→ Data in this exercise
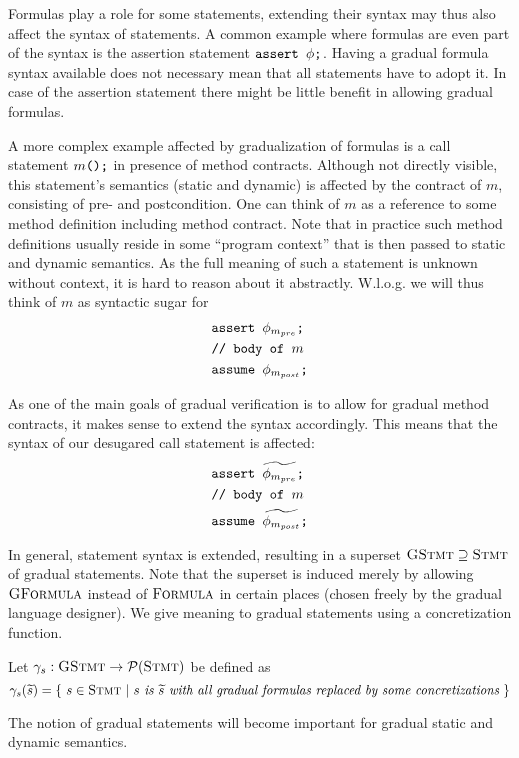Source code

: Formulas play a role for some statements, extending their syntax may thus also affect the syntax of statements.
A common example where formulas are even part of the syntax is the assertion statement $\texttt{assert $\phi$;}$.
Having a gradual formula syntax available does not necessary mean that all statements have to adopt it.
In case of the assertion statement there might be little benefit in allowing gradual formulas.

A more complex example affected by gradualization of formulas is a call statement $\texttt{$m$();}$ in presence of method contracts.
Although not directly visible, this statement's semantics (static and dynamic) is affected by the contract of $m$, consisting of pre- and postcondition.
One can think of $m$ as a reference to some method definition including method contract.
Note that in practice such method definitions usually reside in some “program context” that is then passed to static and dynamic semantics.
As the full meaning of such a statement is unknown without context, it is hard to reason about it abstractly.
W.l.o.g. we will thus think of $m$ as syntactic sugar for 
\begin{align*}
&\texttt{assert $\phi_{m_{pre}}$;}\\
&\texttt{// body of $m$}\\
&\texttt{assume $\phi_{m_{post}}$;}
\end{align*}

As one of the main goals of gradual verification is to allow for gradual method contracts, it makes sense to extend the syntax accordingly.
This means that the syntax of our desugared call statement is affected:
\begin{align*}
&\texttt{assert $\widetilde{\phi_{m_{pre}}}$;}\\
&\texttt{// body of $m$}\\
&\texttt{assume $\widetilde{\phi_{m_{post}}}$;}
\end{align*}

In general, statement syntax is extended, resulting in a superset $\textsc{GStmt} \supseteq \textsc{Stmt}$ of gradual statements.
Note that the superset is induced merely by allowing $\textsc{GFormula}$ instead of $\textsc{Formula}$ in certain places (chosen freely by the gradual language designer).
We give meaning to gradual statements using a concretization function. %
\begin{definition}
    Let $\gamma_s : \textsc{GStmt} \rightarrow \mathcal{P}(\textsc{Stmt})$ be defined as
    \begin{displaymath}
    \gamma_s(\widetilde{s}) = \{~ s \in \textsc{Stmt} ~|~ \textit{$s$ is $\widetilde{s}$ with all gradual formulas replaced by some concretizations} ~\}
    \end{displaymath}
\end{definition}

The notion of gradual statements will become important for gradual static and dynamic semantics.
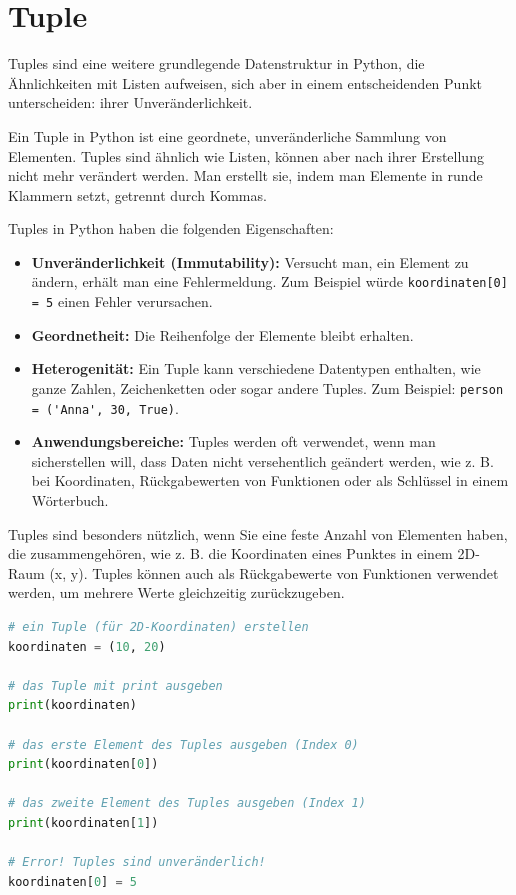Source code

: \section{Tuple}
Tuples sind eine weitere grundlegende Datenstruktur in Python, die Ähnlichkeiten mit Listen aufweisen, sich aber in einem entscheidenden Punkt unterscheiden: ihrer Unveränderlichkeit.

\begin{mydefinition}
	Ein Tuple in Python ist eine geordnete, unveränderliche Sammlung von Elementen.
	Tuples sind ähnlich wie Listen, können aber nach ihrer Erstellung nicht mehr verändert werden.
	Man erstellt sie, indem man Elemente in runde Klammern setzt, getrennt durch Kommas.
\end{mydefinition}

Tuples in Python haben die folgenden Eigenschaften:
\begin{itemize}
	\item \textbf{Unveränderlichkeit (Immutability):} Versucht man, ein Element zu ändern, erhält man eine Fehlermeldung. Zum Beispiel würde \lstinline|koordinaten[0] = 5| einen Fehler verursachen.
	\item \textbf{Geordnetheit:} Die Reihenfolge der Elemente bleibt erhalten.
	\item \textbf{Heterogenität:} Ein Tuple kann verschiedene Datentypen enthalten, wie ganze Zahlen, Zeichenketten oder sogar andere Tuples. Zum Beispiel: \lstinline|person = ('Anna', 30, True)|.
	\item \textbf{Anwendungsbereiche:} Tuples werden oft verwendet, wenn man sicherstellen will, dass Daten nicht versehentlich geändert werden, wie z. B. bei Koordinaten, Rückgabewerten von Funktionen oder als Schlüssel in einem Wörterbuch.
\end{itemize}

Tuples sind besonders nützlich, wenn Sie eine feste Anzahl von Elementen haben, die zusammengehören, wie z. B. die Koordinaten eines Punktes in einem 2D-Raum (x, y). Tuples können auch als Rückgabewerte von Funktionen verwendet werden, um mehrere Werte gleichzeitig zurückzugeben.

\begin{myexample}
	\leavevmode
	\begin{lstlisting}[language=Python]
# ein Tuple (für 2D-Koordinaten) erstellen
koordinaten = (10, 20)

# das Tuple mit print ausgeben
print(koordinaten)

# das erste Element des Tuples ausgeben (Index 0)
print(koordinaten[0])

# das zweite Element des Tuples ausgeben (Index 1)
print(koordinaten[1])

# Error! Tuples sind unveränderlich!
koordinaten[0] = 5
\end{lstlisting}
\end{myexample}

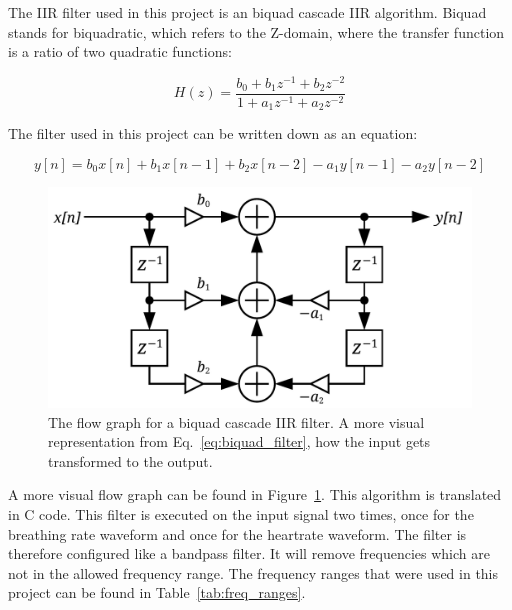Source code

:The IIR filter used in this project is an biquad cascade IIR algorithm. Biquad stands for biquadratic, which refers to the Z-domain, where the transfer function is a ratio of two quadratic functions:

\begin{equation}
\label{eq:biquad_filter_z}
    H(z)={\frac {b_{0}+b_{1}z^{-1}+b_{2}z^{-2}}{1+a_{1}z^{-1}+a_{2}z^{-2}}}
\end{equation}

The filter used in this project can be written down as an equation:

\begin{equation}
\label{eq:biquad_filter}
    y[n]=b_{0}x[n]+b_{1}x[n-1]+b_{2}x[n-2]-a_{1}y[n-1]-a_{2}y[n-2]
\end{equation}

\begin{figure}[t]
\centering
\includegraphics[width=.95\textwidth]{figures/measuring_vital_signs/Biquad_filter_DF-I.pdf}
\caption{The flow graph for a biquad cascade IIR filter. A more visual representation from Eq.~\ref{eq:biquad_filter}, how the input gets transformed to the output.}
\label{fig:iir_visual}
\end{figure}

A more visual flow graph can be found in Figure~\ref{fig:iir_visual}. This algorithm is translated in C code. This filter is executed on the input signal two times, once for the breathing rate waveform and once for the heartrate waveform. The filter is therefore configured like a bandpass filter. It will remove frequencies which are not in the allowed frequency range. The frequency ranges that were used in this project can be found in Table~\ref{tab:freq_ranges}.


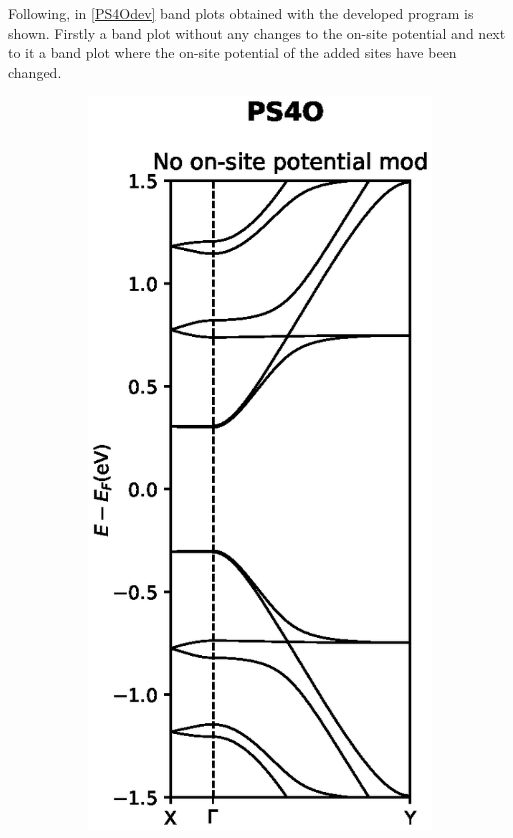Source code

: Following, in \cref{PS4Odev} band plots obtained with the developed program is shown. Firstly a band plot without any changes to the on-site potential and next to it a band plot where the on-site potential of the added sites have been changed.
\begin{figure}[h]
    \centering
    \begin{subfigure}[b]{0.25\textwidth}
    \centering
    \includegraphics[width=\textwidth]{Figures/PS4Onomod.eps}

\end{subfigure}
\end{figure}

→ Task instructions
Could you repeat exactly the lines above from the line with "Tuples sind ähnlich" up to and including the line with "('Anna', 30, True)|.", and only those?

→ Exercise response
	Tuples sind ähnlich wie Listen, können aber nach ihrer Erstellung nicht mehr verändert werden.
	Man erstellt sie, indem man Elemente in runde Klammern setzt, getrennt durch Kommas.
\end{mydefinition}

Tuples in Python haben die folgenden Eigenschaften:
\begin{itemize}
	\item \textbf{Unveränderlichkeit (Immutability):} Versucht man, ein Element zu ändern, erhält man eine Fehlermeldung. Zum Beispiel würde \lstinline|koordinaten[0] = 5| einen Fehler verursachen.
	\item \textbf{Geordnetheit:} Die Reihenfolge der Elemente bleibt erhalten.
	\item \textbf{Heterogenität:} Ein Tuple kann verschiedene Datentypen enthalten, wie ganze Zahlen, Zeichenketten oder sogar andere Tuples. Zum Beispiel: \lstinline|person = ('Anna', 30, True)|.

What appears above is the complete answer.